Bu soruların yanıtları verilir ya da verilmez. Netice de yaşam da futbolda devam ediyor ve edecek. Ankaraspor yerel mahkemede açtığı davada kazanması halinde, bu soruların oluşturduğu zararların birçoğu maddi anlamda karşılığını bulur. Bu sadece TFF’nin bütçesindeki açığın büyümesine ve itibarını kaybetmesine neden olur. Telafisi mümkündür. Ancak yerel mahkemenin, Anayasa Mahkemesi’ndeki başvurusu Türk futbolu için hayati bir önem oluşturuyor. Eğer Anayasa Mahkemesi bu başvuruyu değerlendirip kanunu iptal ederse, asıl kızılca kıyamet o zaman kopacak. Böyle bir karar adeta Türkiye’nin Bosman davası olacak. İşte o zaman hiçbir şey eskisi gibi olmayacak. Sonuçlarını bugünden tahmin etmek çok zor.

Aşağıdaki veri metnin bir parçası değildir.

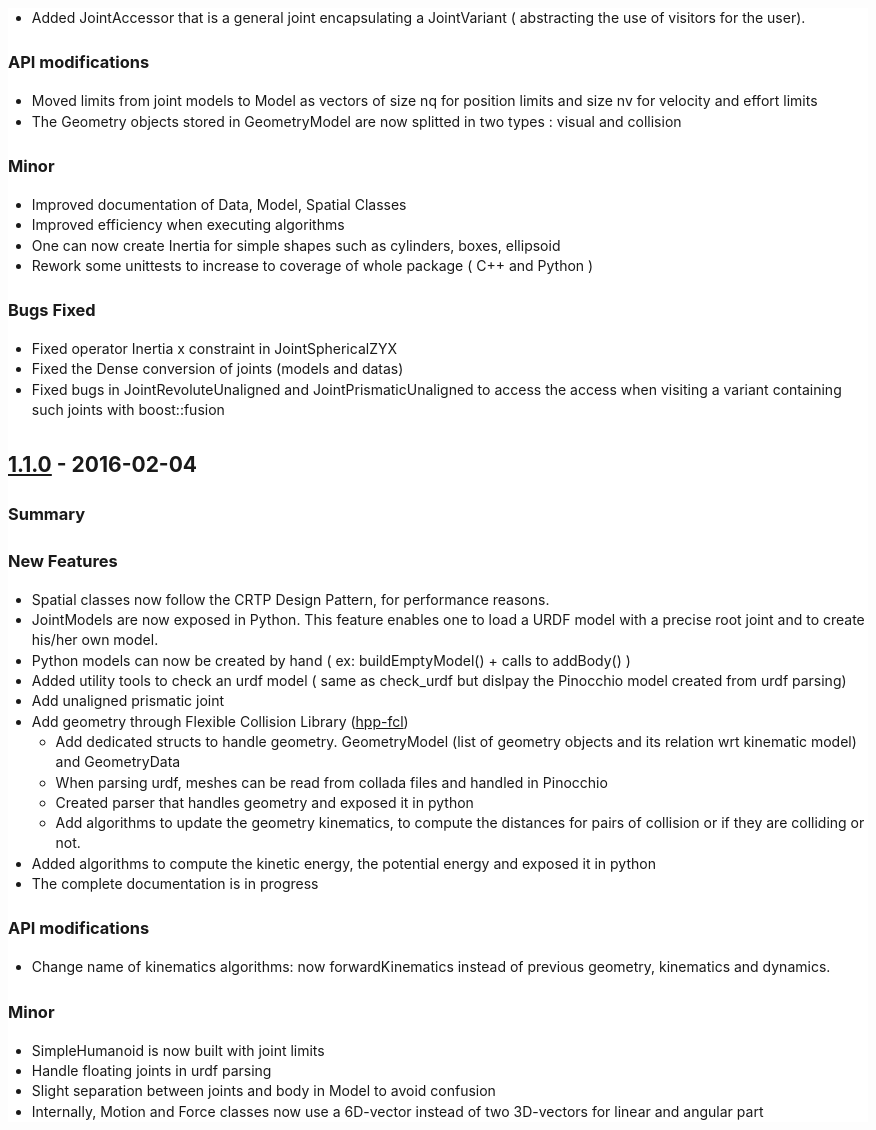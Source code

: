- Added JointAccessor that is a general joint encapsulating a JointVariant ( abstracting the use of visitors for the user).

### API modifications
- Moved limits from joint models to Model as vectors of size nq for position limits and size nv for velocity and effort limits
- The Geometry objects stored in GeometryModel are now splitted in two types : visual and collision

### Minor
- Improved documentation of Data, Model, Spatial Classes
- Improved efficiency when executing algorithms
- One can now create Inertia for simple shapes such as cylinders, boxes, ellipsoid
- Rework some unittests to increase to coverage of whole package ( C++ and Python )

### Bugs Fixed
- Fixed operator Inertia x constraint in JointSphericalZYX
- Fixed the Dense conversion of joints (models and datas)
- Fixed bugs in JointRevoluteUnaligned and JointPrismaticUnaligned to access the access when visiting a variant containing such joints with boost::fusion


## [1.1.0] - 2016-02-04

### Summary

### New Features
- Spatial classes now follow the CRTP Design Pattern, for performance reasons.
- JointModels are now exposed in Python. This feature enables one to load a URDF model with a precise root joint and to create his/her own model.
- Python models can now be created by hand ( ex: buildEmptyModel() + calls to addBody() )
- Added utility tools to check an urdf model ( same as check_urdf but dislpay the Pinocchio model created from urdf parsing)
- Add unaligned prismatic joint
- Add geometry through Flexible Collision Library ([hpp-fcl](https://github.com/humanoid-path-planner/hpp-fcl))
  - Add dedicated structs  to handle geometry. GeometryModel (list of geometry objects and its relation wrt kinematic model) and GeometryData
  - When parsing urdf, meshes can be read from collada files and handled in Pinocchio
  - Created parser that handles geometry and exposed it in python
  - Add algorithms to update the geometry kinematics, to compute the distances for pairs of collision or if they are colliding or not.
- Added algorithms to compute the kinetic energy, the potential energy and exposed it in python
- The complete documentation is in progress

### API modifications
- Change name of kinematics algorithms: now forwardKinematics instead of previous geometry, kinematics and dynamics.

### Minor
- SimpleHumanoid is now built with joint limits
- Handle floating joints in urdf parsing
- Slight separation between joints and body in Model to avoid confusion
- Internally, Motion and Force classes now use a 6D-vector instead of two 3D-vectors for linear and angular part


[Unreleased]: https://github.com/stack-of-tasks/pinocchio/compare/v3.4.0...HEAD
[3.4.0]: https://github.com/stack-of-tasks/pinocchio/compare/v3.3.1...v3.4.0
[3.3.1]: https://github.com/stack-of-tasks/pinocchio/compare/v3.3.0...v3.3.1
[3.3.0]: https://github.com/stack-of-tasks/pinocchio/compare/v3.2.0...v3.3.0
[3.2.0]: https://github.com/stack-of-tasks/pinocchio/compare/v3.1.0...v3.2.0
[3.1.0]: https://github.com/stack-of-tasks/pinocchio/compare/v3.0.0...v3.1.0
[3.0.0]: https://github.com/stack-of-tasks/pinocchio/compare/v2.7.1...v3.0.0
[2.7.1]: https://github.com/stack-of-tasks/pinocchio/compare/v2.7.0...v2.7.1
[2.7.0]: https://github.com/stack-of-tasks/pinocchio/compare/v2.6.21...v2.7.0
[2.6.21]: https://github.com/stack-of-tasks/pinocchio/compare/v2.6.20...v2.6.21
[2.6.20]: https://github.com/stack-of-tasks/pinocchio/compare/v2.6.19...v2.6.20
[2.6.19]: https://github.com/stack-of-tasks/pinocchio/compare/v2.6.18...v2.6.19
[2.6.18]: https://github.com/stack-of-tasks/pinocchio/compare/v2.6.17...v2.6.18
[2.6.17]: https://github.com/stack-of-tasks/pinocchio/compare/v2.6.16...v2.6.17
[2.6.16]: https://github.com/stack-of-tasks/pinocchio/compare/v2.6.15...v2.6.16
[2.6.15]: https://github.com/stack-of-tasks/pinocchio/compare/v2.6.14...v2.6.15
[2.6.14]: https://github.com/stack-of-tasks/pinocchio/compare/v2.6.13...v2.6.14
[2.6.13]: https://github.com/stack-of-tasks/pinocchio/compare/v2.6.12...v2.6.13
[2.6.12]: https://github.com/stack-of-tasks/pinocchio/compare/v2.6.11...v2.6.12
[2.6.11]: https://github.com/stack-of-tasks/pinocchio/compare/v2.6.10...v2.6.11
[2.6.10]: https://github.com/stack-of-tasks/pinocchio/compare/v2.6.9...v2.6.10
[2.6.9]: https://github.com/stack-of-tasks/pinocchio/compare/v2.6.8...v2.6.9
[2.6.8]: https://github.com/stack-of-tasks/pinocchio/compare/v2.6.7...v2.6.8
[2.6.7]: https://github.com/stack-of-tasks/pinocchio/compare/v2.6.6...v2.6.7
[2.6.6]: https://github.com/stack-of-tasks/pinocchio/compare/v2.6.5...v2.6.6
[2.6.5]: https://github.com/stack-of-tasks/pinocchio/compare/v2.6.4...v2.6.5
[2.6.4]: https://github.com/stack-of-tasks/pinocchio/compare/v2.6.3...v2.6.4
[2.6.3]: https://github.com/stack-of-tasks/pinocchio/compare/v2.6.2...v2.6.3
[2.6.2]: https://github.com/stack-of-tasks/pinocchio/compare/v2.6.1...v2.6.2
[2.6.1]: https://github.com/stack-of-tasks/pinocchio/compare/v2.6.0...v2.6.1
[2.6.0]: https://github.com/stack-of-tasks/pinocchio/compare/v2.5.6...v2.6.0
[2.5.6]: https://github.com/stack-of-tasks/pinocchio/compare/v2.5.5...v2.5.6
[2.5.5]: https://github.com/stack-of-tasks/pinocchio/compare/v2.5.4...v2.5.5
[2.5.4]: https://github.com/stack-of-tasks/pinocchio/compare/v2.5.3...v2.5.4
[2.5.3]: https://github.com/stack-of-tasks/pinocchio/compare/v2.5.2...v2.5.3
[2.5.2]: https://github.com/stack-of-tasks/pinocchio/compare/v2.5.1...v2.5.2
[2.5.1]: https://github.com/stack-of-tasks/pinocchio/compare/v2.5.0...v2.5.1
[2.5.0]: https://github.com/stack-of-tasks/pinocchio/compare/v2.4.7...v2.5.0
[2.4.7]: https://github.com/stack-of-tasks/pinocchio/compare/v2.4.6...v2.4.7
[2.4.6]: https://github.com/stack-of-tasks/pinocchio/compare/v2.4.5...v2.4.6
[2.4.5]: https://github.com/stack-of-tasks/pinocchio/compare/v2.4.4...v2.4.5
[2.4.4]: https://github.com/stack-of-tasks/pinocchio/compare/v2.4.3...v2.4.4
[2.4.3]: https://github.com/stack-of-tasks/pinocchio/compare/v2.4.2...v2.4.3
[2.4.2]: https://github.com/stack-of-tasks/pinocchio/compare/v2.4.1...v2.4.2
[2.4.1]: https://github.com/stack-of-tasks/pinocchio/compare/v2.4.0...v2.4.1
[2.4.0]: https://github.com/stack-of-tasks/pinocchio/compare/v2.3.1...v2.4.0
[2.3.1]: https://github.com/stack-of-tasks/pinocchio/compare/v2.3.0...v2.3.1
[2.3.0]: https://github.com/stack-of-tasks/pinocchio/compare/v2.2.3...v2.3.0
[2.2.3]: https://github.com/stack-of-tasks/pinocchio/compare/v2.2.2...v2.2.3
[2.2.2]: https://github.com/stack-of-tasks/pinocchio/compare/v2.2.1...v2.2.2
[2.2.1]: https://github.com/stack-of-tasks/pinocchio/compare/v2.2.0...v2.2.1
[2.2.0]: https://github.com/stack-of-tasks/pinocchio/compare/v2.1.11...v2.2.0
[2.1.11]: https://github.com/stack-of-tasks/pinocchio/compare/v2.1.10...v2.1.11
[2.1.10]: https://github.com/stack-of-tasks/pinocchio/compare/v2.1.9...v2.1.10
[2.1.9]: https://github.com/stack-of-tasks/pinocchio/compare/v2.1.8...v2.1.9
[2.1.8]: https://github.com/stack-of-tasks/pinocchio/compare/v2.1.7...v2.1.8
[2.1.7]: https://github.com/stack-of-tasks/pinocchio/compare/v2.1.6...v2.1.7
[2.1.6]: https://github.com/stack-of-tasks/pinocchio/compare/v2.1.5...v2.1.6
[2.1.5]: https://github.com/stack-of-tasks/pinocchio/compare/v2.1.4...v2.1.5
[2.1.4]: https://github.com/stack-of-tasks/pinocchio/compare/v2.1.3...v2.1.4
[2.1.3]: https://github.com/stack-of-tasks/pinocchio/compare/v2.1.2...v2.1.3
[2.1.2]: https://github.com/stack-of-tasks/pinocchio/compare/v2.1.1...v2.1.2
[2.1.1]: https://github.com/stack-of-tasks/pinocchio/compare/v2.1.0...v2.1.1
[2.1.0]: https://github.com/stack-of-tasks/pinocchio/compare/v2.0.0...v2.1.0
[2.0.0]: https://github.com/stack-of-tasks/pinocchio/compare/v1.3.3...v2.0.0
[1.3.3]: https://github.com/stack-of-tasks/pinocchio/compare/v1.3.2...v1.3.3
[1.3.2]: https://github.com/stack-of-tasks/pinocchio/compare/v1.3.1...v1.3.2
[1.3.1]: https://github.com/stack-of-tasks/pinocchio/compare/v1.3.0...v1.3.1
[1.3.0]: https://github.com/stack-of-tasks/pinocchio/compare/v1.2.9...v1.3.0
[1.2.9]: https://github.com/stack-of-tasks/pinocchio/compare/v1.2.8...v1.2.9
[1.2.8]: https://github.com/stack-of-tasks/pinocchio/compare/v1.2.7...v1.2.8
[1.2.7]: https://github.com/stack-of-tasks/pinocchio/compare/v1.2.6...v1.2.7
[1.2.6]: https://github.com/stack-of-tasks/pinocchio/compare/v1.2.5...v1.2.6
[1.2.5]: https://github.com/stack-of-tasks/pinocchio/compare/v1.2.4...v1.2.5
[1.2.4]: https://github.com/stack-of-tasks/pinocchio/compare/v1.2.3...v1.2.4
[1.2.3]: https://github.com/stack-of-tasks/pinocchio/compare/v1.2.1...v1.2.3
[1.2.1]: https://github.com/stack-of-tasks/pinocchio/compare/v1.2.0...v1.2.1
[1.2.0]: https://github.com/stack-of-tasks/pinocchio/compare/v1.1.2...v1.2.0
[1.1.2]: https://github.com/stack-of-tasks/pinocchio/compare/v1.1.0...v1.1.2
[1.1.0]: https://github.com/stack-of-tasks/pinocchio/compare/v1.0.2...v1.1.0
[1.0.2]: https://github.com/stack-of-tasks/pinocchio/compare/v1.0.0...v1.0.2
[1.0.0]: https://github.com/stack-of-tasks/pinocchio/releases/tag/v1.0.0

Ama TFF’nin zaten kuvvetli olmayan otoritesi, bu karar sonrası kökten kaybolacak. Asıl amacı işleri hızlandırmak ve acil kararlar vermek olan Tahkim Kurulu’nun kararları bağlayıcılığını yitirecek ve isteyen her kulüp yerel mahkemelere başvuracak. Kararların çıkması ayları, hatta yılları bulacak.  Kulüplerin TFF’den ayrılması söz konusu olabilecek.
Kısacası Türk Futbolu’nda 20 yılda oluşturulan düzen işin ehli olmayan kişiler yüzünden büyük bir kaosa doğru sürükleniyor. İş işten geçmeden TFF Genel Kurulu acilen olağanüstü toplanmalı ve kanayan yaraya pansuman yapmalıdır.